Given data:
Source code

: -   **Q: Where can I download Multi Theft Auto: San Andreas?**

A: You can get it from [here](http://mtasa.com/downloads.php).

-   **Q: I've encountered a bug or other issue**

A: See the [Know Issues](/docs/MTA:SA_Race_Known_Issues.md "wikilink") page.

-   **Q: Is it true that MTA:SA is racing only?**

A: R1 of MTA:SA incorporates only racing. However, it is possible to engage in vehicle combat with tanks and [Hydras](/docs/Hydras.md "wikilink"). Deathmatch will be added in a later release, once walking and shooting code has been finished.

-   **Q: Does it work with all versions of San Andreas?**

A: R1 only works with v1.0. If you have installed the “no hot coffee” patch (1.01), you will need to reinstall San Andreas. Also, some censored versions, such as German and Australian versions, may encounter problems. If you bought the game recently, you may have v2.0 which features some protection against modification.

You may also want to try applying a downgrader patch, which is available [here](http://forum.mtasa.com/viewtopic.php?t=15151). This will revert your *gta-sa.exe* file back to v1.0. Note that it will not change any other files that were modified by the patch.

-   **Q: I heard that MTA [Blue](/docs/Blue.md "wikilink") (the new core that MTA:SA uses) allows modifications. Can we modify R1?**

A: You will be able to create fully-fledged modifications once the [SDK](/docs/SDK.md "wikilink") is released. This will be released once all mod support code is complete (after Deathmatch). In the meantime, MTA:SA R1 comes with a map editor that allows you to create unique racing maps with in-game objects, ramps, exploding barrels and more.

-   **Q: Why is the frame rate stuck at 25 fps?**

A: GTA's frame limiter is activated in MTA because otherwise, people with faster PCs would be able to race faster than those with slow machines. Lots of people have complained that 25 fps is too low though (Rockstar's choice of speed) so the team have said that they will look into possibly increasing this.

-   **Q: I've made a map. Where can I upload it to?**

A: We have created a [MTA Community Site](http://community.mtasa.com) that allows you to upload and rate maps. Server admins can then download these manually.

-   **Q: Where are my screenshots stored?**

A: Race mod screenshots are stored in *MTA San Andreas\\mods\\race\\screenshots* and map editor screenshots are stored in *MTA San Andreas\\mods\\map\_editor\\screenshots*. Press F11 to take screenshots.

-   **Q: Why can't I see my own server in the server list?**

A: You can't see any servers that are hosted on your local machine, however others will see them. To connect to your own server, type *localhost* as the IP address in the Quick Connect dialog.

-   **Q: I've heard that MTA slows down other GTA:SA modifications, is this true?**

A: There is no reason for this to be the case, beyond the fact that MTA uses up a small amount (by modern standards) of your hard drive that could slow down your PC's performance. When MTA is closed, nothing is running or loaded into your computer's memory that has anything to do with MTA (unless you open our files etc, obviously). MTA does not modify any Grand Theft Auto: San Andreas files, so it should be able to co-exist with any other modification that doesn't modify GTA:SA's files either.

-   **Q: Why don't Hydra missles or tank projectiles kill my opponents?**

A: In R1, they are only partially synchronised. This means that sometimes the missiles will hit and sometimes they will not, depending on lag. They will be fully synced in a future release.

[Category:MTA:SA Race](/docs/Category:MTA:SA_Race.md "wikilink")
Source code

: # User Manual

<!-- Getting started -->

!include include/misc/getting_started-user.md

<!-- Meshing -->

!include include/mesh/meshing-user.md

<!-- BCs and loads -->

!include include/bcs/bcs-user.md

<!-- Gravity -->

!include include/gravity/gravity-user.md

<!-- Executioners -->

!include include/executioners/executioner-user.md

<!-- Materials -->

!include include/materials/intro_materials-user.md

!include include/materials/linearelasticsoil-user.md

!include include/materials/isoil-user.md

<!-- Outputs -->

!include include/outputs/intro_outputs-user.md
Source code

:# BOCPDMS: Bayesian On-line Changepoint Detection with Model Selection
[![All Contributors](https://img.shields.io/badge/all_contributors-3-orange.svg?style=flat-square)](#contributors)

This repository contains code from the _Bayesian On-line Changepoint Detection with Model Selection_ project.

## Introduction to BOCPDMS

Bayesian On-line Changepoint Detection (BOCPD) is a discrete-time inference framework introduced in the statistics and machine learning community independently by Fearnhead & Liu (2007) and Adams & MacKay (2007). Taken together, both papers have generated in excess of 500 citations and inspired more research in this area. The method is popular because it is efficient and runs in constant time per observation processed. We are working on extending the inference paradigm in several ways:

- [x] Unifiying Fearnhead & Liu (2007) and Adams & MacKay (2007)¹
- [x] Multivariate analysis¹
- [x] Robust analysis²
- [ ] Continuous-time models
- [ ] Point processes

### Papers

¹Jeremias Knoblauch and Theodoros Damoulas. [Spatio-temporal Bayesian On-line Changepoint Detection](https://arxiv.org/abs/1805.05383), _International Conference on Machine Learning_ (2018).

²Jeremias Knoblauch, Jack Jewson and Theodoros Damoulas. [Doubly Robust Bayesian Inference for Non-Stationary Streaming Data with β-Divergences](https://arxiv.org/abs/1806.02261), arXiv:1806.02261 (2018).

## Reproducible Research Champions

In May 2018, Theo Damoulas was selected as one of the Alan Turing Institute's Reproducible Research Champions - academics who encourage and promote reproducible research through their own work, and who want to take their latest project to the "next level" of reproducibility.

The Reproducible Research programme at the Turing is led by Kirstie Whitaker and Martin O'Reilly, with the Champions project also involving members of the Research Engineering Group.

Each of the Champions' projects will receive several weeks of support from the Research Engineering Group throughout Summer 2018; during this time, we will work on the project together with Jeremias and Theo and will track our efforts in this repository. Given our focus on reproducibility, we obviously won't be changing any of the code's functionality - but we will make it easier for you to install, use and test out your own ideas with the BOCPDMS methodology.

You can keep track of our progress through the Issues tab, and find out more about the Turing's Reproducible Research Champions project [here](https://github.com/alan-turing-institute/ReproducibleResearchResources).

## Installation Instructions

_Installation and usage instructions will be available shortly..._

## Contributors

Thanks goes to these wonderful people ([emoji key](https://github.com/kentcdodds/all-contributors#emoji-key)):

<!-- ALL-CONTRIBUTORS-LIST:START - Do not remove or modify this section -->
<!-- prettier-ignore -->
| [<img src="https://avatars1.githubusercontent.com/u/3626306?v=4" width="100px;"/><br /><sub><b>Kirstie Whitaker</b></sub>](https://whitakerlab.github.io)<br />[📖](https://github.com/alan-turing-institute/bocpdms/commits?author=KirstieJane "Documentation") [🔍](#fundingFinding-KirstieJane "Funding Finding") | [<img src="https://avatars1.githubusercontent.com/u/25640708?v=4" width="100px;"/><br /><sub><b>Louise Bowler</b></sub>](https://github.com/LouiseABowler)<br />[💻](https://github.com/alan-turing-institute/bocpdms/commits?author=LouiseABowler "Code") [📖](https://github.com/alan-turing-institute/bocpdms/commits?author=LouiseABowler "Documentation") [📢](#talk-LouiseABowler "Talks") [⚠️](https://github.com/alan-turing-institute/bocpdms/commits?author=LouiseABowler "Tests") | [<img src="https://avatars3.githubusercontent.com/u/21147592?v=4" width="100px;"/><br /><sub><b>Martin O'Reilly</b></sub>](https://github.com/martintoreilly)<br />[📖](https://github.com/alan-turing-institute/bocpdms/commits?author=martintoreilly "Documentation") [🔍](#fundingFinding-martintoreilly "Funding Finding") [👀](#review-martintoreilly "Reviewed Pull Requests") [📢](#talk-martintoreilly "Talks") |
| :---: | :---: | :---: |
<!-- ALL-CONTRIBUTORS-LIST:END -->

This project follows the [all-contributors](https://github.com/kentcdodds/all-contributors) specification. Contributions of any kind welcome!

Exercise prompt: Please give back the listing in full; each line must match exactly.

Written response:
Source code

: -   **Q: Where can I download Multi Theft Auto: San Andreas?**

A: You can get it from [here](http://mtasa.com/downloads.php).

-   **Q: I've encountered a bug or other issue**

A: See the [Know Issues](/docs/MTA:SA_Race_Known_Issues.md "wikilink") page.

-   **Q: Is it true that MTA:SA is racing only?**

A: R1 of MTA:SA incorporates only racing. However, it is possible to engage in vehicle combat with tanks and [Hydras](/docs/Hydras.md "wikilink"). Deathmatch will be added in a later release, once walking and shooting code has been finished.

-   **Q: Does it work with all versions of San Andreas?**

A: R1 only works with v1.0. If you have installed the “no hot coffee” patch (1.01), you will need to reinstall San Andreas. Also, some censored versions, such as German and Australian versions, may encounter problems. If you bought the game recently, you may have v2.0 which features some protection against modification.

You may also want to try applying a downgrader patch, which is available [here](http://forum.mtasa.com/viewtopic.php?t=15151). This will revert your *gta-sa.exe* file back to v1.0. Note that it will not change any other files that were modified by the patch.

-   **Q: I heard that MTA [Blue](/docs/Blue.md "wikilink") (the new core that MTA:SA uses) allows modifications. Can we modify R1?**

A: You will be able to create fully-fledged modifications once the [SDK](/docs/SDK.md "wikilink") is released. This will be released once all mod support code is complete (after Deathmatch). In the meantime, MTA:SA R1 comes with a map editor that allows you to create unique racing maps with in-game objects, ramps, exploding barrels and more.

-   **Q: Why is the frame rate stuck at 25 fps?**

A: GTA's frame limiter is activated in MTA because otherwise, people with faster PCs would be able to race faster than those with slow machines. Lots of people have complained that 25 fps is too low though (Rockstar's choice of speed) so the team have said that they will look into possibly increasing this.

-   **Q: I've made a map. Where can I upload it to?**

A: We have created a [MTA Community Site](http://community.mtasa.com) that allows you to upload and rate maps. Server admins can then download these manually.

-   **Q: Where are my screenshots stored?**

A: Race mod screenshots are stored in *MTA San Andreas\\mods\\race\\screenshots* and map editor screenshots are stored in *MTA San Andreas\\mods\\map\_editor\\screenshots*. Press F11 to take screenshots.

-   **Q: Why can't I see my own server in the server list?**

A: You can't see any servers that are hosted on your local machine, however others will see them. To connect to your own server, type *localhost* as the IP address in the Quick Connect dialog.

-   **Q: I've heard that MTA slows down other GTA:SA modifications, is this true?**

A: There is no reason for this to be the case, beyond the fact that MTA uses up a small amount (by modern standards) of your hard drive that could slow down your PC's performance. When MTA is closed, nothing is running or loaded into your computer's memory that has anything to do with MTA (unless you open our files etc, obviously). MTA does not modify any Grand Theft Auto: San Andreas files, so it should be able to co-exist with any other modification that doesn't modify GTA:SA's files either.

-   **Q: Why don't Hydra missles or tank projectiles kill my opponents?**

A: In R1, they are only partially synchronised. This means that sometimes the missiles will hit and sometimes they will not, depending on lag. They will be fully synced in a future release.

[Category:MTA:SA Race](/docs/Category:MTA:SA_Race.md "wikilink")
Source code

: # User Manual

<!-- Getting started -->

!include include/misc/getting_started-user.md

<!-- Meshing -->

!include include/mesh/meshing-user.md

<!-- BCs and loads -->

!include include/bcs/bcs-user.md

<!-- Gravity -->

!include include/gravity/gravity-user.md

<!-- Executioners -->

!include include/executioners/executioner-user.md

<!-- Materials -->

!include include/materials/intro_materials-user.md

!include include/materials/linearelasticsoil-user.md

!include include/materials/isoil-user.md

<!-- Outputs -->

!include include/outputs/intro_outputs-user.md
Source code

:# BOCPDMS: Bayesian On-line Changepoint Detection with Model Selection
[![All Contributors](https://img.shields.io/badge/all_contributors-3-orange.svg?style=flat-square)](#contributors)

This repository contains code from the _Bayesian On-line Changepoint Detection with Model Selection_ project.

## Introduction to BOCPDMS

Bayesian On-line Changepoint Detection (BOCPD) is a discrete-time inference framework introduced in the statistics and machine learning community independently by Fearnhead & Liu (2007) and Adams & MacKay (2007). Taken together, both papers have generated in excess of 500 citations and inspired more research in this area. The method is popular because it is efficient and runs in constant time per observation processed. We are working on extending the inference paradigm in several ways:

- [x] Unifiying Fearnhead & Liu (2007) and Adams & MacKay (2007)¹
- [x] Multivariate analysis¹
- [x] Robust analysis²
- [ ] Continuous-time models
- [ ] Point processes

### Papers

¹Jeremias Knoblauch and Theodoros Damoulas. [Spatio-temporal Bayesian On-line Changepoint Detection](https://arxiv.org/abs/1805.05383), _International Conference on Machine Learning_ (2018).

²Jeremias Knoblauch, Jack Jewson and Theodoros Damoulas. [Doubly Robust Bayesian Inference for Non-Stationary Streaming Data with β-Divergences](https://arxiv.org/abs/1806.02261), arXiv:1806.02261 (2018).

## Reproducible Research Champions

In May 2018, Theo Damoulas was selected as one of the Alan Turing Institute's Reproducible Research Champions - academics who encourage and promote reproducible research through their own work, and who want to take their latest project to the "next level" of reproducibility.

The Reproducible Research programme at the Turing is led by Kirstie Whitaker and Martin O'Reilly, with the Champions project also involving members of the Research Engineering Group.

Each of the Champions' projects will receive several weeks of support from the Research Engineering Group throughout Summer 2018; during this time, we will work on the project together with Jeremias and Theo and will track our efforts in this repository. Given our focus on reproducibility, we obviously won't be changing any of the code's functionality - but we will make it easier for you to install, use and test out your own ideas with the BOCPDMS methodology.

You can keep track of our progress through the Issues tab, and find out more about the Turing's Reproducible Research Champions project [here](https://github.com/alan-turing-institute/ReproducibleResearchResources).

## Installation Instructions

_Installation and usage instructions will be available shortly..._

## Contributors

Thanks goes to these wonderful people ([emoji key](https://github.com/kentcdodds/all-contributors#emoji-key)):

<!-- ALL-CONTRIBUTORS-LIST:START - Do not remove or modify this section -->
<!-- prettier-ignore -->
| [<img src="https://avatars1.githubusercontent.com/u/3626306?v=4" width="100px;"/><br /><sub><b>Kirstie Whitaker</b></sub>](https://whitakerlab.github.io)<br />[📖](https://github.com/alan-turing-institute/bocpdms/commits?author=KirstieJane "Documentation") [🔍](#fundingFinding-KirstieJane "Funding Finding") | [<img src="https://avatars1.githubusercontent.com/u/25640708?v=4" width="100px;"/><br /><sub><b>Louise Bowler</b></sub>](https://github.com/LouiseABowler)<br />[💻](https://github.com/alan-turing-institute/bocpdms/commits?author=LouiseABowler "Code") [📖](https://github.com/alan-turing-institute/bocpdms/commits?author=LouiseABowler "Documentation") [📢](#talk-LouiseABowler "Talks") [⚠️](https://github.com/alan-turing-institute/bocpdms/commits?author=LouiseABowler "Tests") | [<img src="https://avatars3.githubusercontent.com/u/21147592?v=4" width="100px;"/><br /><sub><b>Martin O'Reilly</b></sub>](https://github.com/martintoreilly)<br />[📖](https://github.com/alan-turing-institute/bocpdms/commits?author=martintoreilly "Documentation") [🔍](#fundingFinding-martintoreilly "Funding Finding") [👀](#review-martintoreilly "Reviewed Pull Requests") [📢](#talk-martintoreilly "Talks") |
| :---: | :---: | :---: |
<!-- ALL-CONTRIBUTORS-LIST:END -->

This project follows the [all-contributors](https://github.com/kentcdodds/all-contributors) specification. Contributions of any kind welcome!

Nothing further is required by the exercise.